One of the cruelest laws of all was enacted on August 7, 1932. This law decreed that all kolhosp and cooperative property such as the crops in the fields, community surpluses and storehouses, livestock, warehouses, stores, and so forth, were hereupon to be considered as state owned. The protection of such property from theft was to be enforced in every possible way. The penalties for theft were execution by firing squad, and confiscation of all property of the guilty one. The alternative sentence was no less than ten years of penal servitude in a labor camp, as well as confiscation of property. There could be no amnesty for these so-called felons, convicted of theft from the kolhosp.

This law, as already mentioned, was aimed at the starving farmers. No other interpretation is possible. Only those poor, hungry wretches in quest of food were driven and forced by hunger to steal from the communal, and now state-owned, property. And the state, instead of providing them with food, at least with some meager rations, forced them to steal that “forbidden fruit” and thus become criminals. Not only petty thievery of a potato or a couple of heads of grain from the communal fields was considered a grave offense against the state: it was considered a great crime to even glean the already harvested fields, to fish in the rivers, or to pick up some dry branches in the forest for firewood. After the passage of this law, everything was considered socialist, state-owned property, and thus everything was protected by law.

CHAPTER 21

THE long-awaited harvest of 1932 finally arrived. Its beginning was loudly heralded by endless political speeches.

Sometime in the middle of July, we witnessed the arrival of a combine and two harvesters and, the next day, a small military unit in two trucks. The trucks were parked next to the harvesting machines, and the military found accommodations in the school building. We soon learned that these military people were prohibited from leaving the school premises or associating with us. Sentries were standing around the premises day and night. During the time the military stayed in the village—about two months—we never saw them in the streets or talking to villagers.

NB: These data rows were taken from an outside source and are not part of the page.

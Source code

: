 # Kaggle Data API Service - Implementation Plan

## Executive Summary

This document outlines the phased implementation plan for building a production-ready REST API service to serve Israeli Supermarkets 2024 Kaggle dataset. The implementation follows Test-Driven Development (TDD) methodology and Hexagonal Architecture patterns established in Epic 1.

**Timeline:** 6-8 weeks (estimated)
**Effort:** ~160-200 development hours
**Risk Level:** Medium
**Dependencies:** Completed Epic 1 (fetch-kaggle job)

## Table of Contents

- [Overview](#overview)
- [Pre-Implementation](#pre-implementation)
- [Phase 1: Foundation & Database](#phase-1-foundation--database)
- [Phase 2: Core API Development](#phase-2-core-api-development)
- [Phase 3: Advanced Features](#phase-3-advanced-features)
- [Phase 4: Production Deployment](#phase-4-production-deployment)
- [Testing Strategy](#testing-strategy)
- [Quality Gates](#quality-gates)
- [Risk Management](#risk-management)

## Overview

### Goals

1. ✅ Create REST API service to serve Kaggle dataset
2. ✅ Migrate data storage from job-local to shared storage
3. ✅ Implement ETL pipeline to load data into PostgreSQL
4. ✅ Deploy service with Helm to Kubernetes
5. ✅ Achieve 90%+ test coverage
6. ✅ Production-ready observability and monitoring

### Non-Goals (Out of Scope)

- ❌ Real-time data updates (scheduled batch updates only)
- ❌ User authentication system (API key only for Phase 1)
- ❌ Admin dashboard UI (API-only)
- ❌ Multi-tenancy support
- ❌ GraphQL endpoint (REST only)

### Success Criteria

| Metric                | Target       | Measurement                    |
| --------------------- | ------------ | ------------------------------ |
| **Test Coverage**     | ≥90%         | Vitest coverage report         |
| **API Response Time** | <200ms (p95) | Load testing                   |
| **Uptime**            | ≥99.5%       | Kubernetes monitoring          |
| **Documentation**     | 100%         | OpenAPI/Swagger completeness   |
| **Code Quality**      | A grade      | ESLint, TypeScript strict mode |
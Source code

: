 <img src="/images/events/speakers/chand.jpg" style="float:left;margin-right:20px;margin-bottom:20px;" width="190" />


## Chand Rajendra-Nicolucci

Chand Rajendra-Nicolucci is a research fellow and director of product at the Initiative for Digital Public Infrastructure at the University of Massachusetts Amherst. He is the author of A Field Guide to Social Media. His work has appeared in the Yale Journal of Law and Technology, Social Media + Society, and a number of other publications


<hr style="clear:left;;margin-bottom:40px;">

The soldiers were followed by a group of students and a group of laborers. The students came from the Teachers’ College, the only institution of higher learning in the county seat. The laborers were from the machine-building factory there. This was the plant, as we often heard, under whose patronage our kolhosp had been formed. These two newly arrived groups were lodged in what had been the parochial school before the church was destroyed. These newcomers were also completely isolated from us.

It was announced that the next Sunday (which was a workday at that time), the wheat harvest campaign would be officially inaugurated. Early in the morning on that day, all the kolhosp members had to appear in the village square. We also heard the rumor that during the inauguration, a hot meal would be distributed. That did the trick! When we arrived, the square was already overflowing with people, even though the day had just dawned, and the sun was barely over the horizon. People in the kolhosp worked not by the clock, but by the sun: from sunrise to sunset.

Just as during the May Day celebration, kettles were hanging over the fire in the center of the square. Around the fire stood a few Thousanders with shotguns slung over their shoulders. A little farther from them were the soldiers in their two trucks. A group of students, and a group of laborers stood separately on either side of the combine. All these official representatives and participants looked solemn. They tried to avoid looking at us, the ragged and hungry collective farmers.